DEBKA-Net-Weekly: This proviso will certainly raise wry smiles in the White House and US command centers in Iraq.
The nuclear section
This section consists of two parts:
Part One: The situation in Iraq and its solution are an inseparable element of Iran’s regional basket and nuclear portfolio.
DEBKA-Net-Weekly: Tehran is candidly offering the Americans a straight deal: an honorable exit from Iraq against substantial concessions on the nuclear question, as specified in the next part.
Part Two: Iran offers a period of goodwill gestures on the nuclear issue; but the Americans will not, in the final reckoning, be let off recognizing the Islamic Republic’s right to carry out uranium enrichment.
DEBKA-Net-Weekly: Tehran appears to be willing to enter into understandings with Washington similar to the US deals with Libya in 2004 and with North Korea in 2007.
At the same time, the Americans will have to come to terms with the fact of Iran’s current engagement in uranium enrichment.

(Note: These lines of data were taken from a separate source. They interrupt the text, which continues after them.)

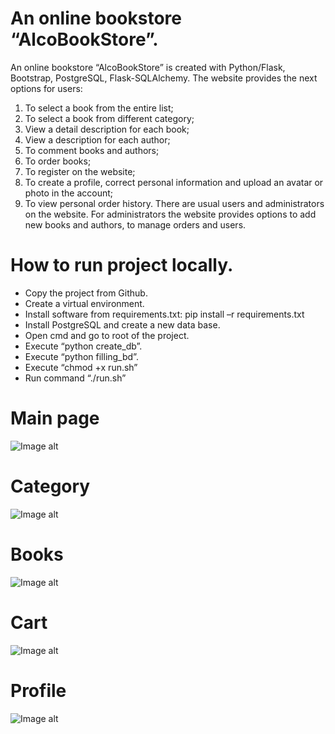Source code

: # An online bookstore “AlcoBookStore”.
An online bookstore “AlcoBookStore” is created with Python/Flask, Bootstrap, PostgreSQL, Flask-SQLAlchemy.
The website provides the next options for users:
1. To select a book from the entire list; 
2. To select a book from different category;
3. View a detail description for each book; 
4. View a description for each author; 
5. To comment books and authors; 
6. To order books; 
7. To register on the website; 
8. To create a profile, correct personal information and upload an avatar or photo in the account; 
9. To view personal order history. 
There are usual users and administrators on the website. For administrators the website provides options to add new books and authors, to manage orders and users.

# How to run project locally.
- Copy the project from Github.
- Create a virtual environment.
- Install software from requirements.txt: 
 pip install –r requirements.txt
- Install PostgreSQL and create a new data base.
- Open cmd and go to root of the project.
- Execute “python create_db”.
- Execute “python filling_bd”.
- Execute “chmod +x run.sh”
- Run command “./run.sh”

# Main page
![Image alt](https://github.com/DmPolikarpov/book_store/tree/master/screenshots/main_page.png)

# Category
![Image alt](https://github.com/DmPolikarpov/book_store/tree/master/screenshots/category.png)

# Books
![Image alt](https://github.com/DmPolikarpov/book_store/tree/master/screenshots/books.png)

# Cart
![Image alt](https://github.com/DmPolikarpov/book_store/tree/master/screenshots/cart.png)

# Profile
![Image alt](https://github.com/DmPolikarpov/book_store/tree/master/screenshots/profile.png)

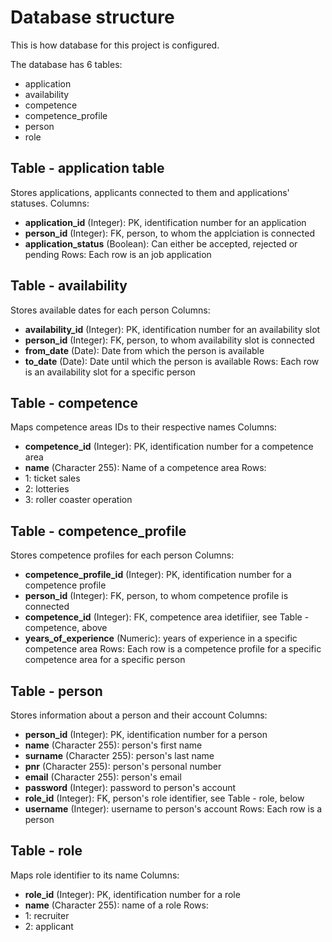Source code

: # Database structure
This is how database for this project is configured.

The database has 6 tables:
- application
- availability
- competence
- competence_profile
- person
- role

## Table - application table
Stores applications, applicants connected to them and applications' statuses.
Columns:
- **application_id** (Integer): PK, identification number for an application
- **person_id** (Integer): FK, person, to whom the applciation is connected
- **application_status** (Boolean): Can either be accepted, rejected or pending
Rows:
Each row is an job application

## Table - availability
Stores available dates for each person
Columns:
- **availability_id** (Integer): PK, identification number for an availability slot 
- **person_id** (Integer): FK, person, to whom availability slot is connected
- **from_date** (Date): Date from which the person is available
- **to_date** (Date): Date until which the person is available
Rows:
Each row is an availability slot for a specific person

## Table - competence
Maps competence areas IDs to their respective names
Columns:
- **competence_id** (Integer): PK, identification number for a competence area
- **name** (Character 255): Name of a competence area
Rows:
- 1: ticket sales
- 2: lotteries
- 3: roller coaster operation

## Table - competence_profile
Stores competence profiles for each person
Columns:
- **competence_profile_id** (Integer): PK, identification number for a competence profile
- **person_id** (Integer): FK, person, to whom competence profile is connected
- **competence_id** (Integer): FK, competence area idetifiier, see Table - competence, above
- **years_of_experience** (Numeric): years of experience in a specific competence area
Rows:
Each row is a competence profile for a specific competence area for a specific person

## Table - person
Stores information about a person and their account
Columns:
- **person_id** (Integer): PK, identification number for a person
- **name** (Character 255): person's first name
- **surname** (Character 255): person's last name
- **pnr** (Character 255): person's personal number
- **email** (Character 255): person's email
- **password** (Integer): password to person's account
- **role_id** (Integer): FK, person's role identifier, see Table - role, below
- **username** (Integer): username to person's account
Rows:
Each row is a person

## Table - role
Maps role identifier to its name
Columns:
- **role_id** (Integer):  PK, identification number for a role
- **name** (Character 255): name of a role
Rows:
- 1: recruiter
- 2: applicant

Since no further Iranian or US steps are specified, everything else is subject to negotiation.
The Addenda
- The United States and Iran will extend the working relations they develop in Iraq to Lebanon and Palestine.
- Tehran offers to second the US demand for an international tribunal to try the suspects in the murder of the former Lebanese prime minister Rafiq Hariri -provided the court is not an instrument for ousting the Assad dynasty’s regime in Damascus.
- DEBKA-Net-Weekly: Tehran’s commitment to support this tribunal is binding on the Lebanese Hizballah.
- Implementation must be postponed of UN Security Council Resolutions 1559 and 1701 requiring Lebanon to dismantle Hizballah and other militias.
While undertaking a Sunni-Shiite peace process in Iraq, Tehran also promises to broker an end to the feud between Hizballah secretary general Hassan Nasrallah and the Lebanese Druze leader Walid Jumblatt, the most active anti-Syrian figure in Lebanese politics.
The US is required to unconditionally end its political and economic boycott of the Palestinian Islamist Hamas and fully cooperate with the Palestinian unity government.
DEBKA-Net-Weekly: In other words, after the US shares its influence in Iraq with Iran, Tehran will reciprocate with sharing arrangements in Lebanon and the Palestinian territories.
DEBKA-Net-Weekly‘s Washington and Tehran sources report that Iranian strategists put this document together after a careful study of the Bush administration’s situation at home, the state of play in Iraq, and the current trends in the Saudi royal house. They are now waiting for Washington to respond, whether by rejection or partial acceptance of the text as a basis for dialogue. Iran’s rulers have no doubt that if it was up to secretary of state Condoleezza Rice they would get a resounding no from Washington. They were therefore not surprised to hear her say Tuesday, May 8, in an interview with Al Arabiya TV:
“The American president will not abandon the military option and I believe that we do not want him to do so.”
A contrasting picture of the prevailing state of mind in Washington is relayed to Tehran by the Saudis and the Europeans. Both confirm that President George W. Bush is open to the notion of talks with Iran. He has also reconciled himself to the eventual retreat from his unbending demand that Iran give up uranium enrichment.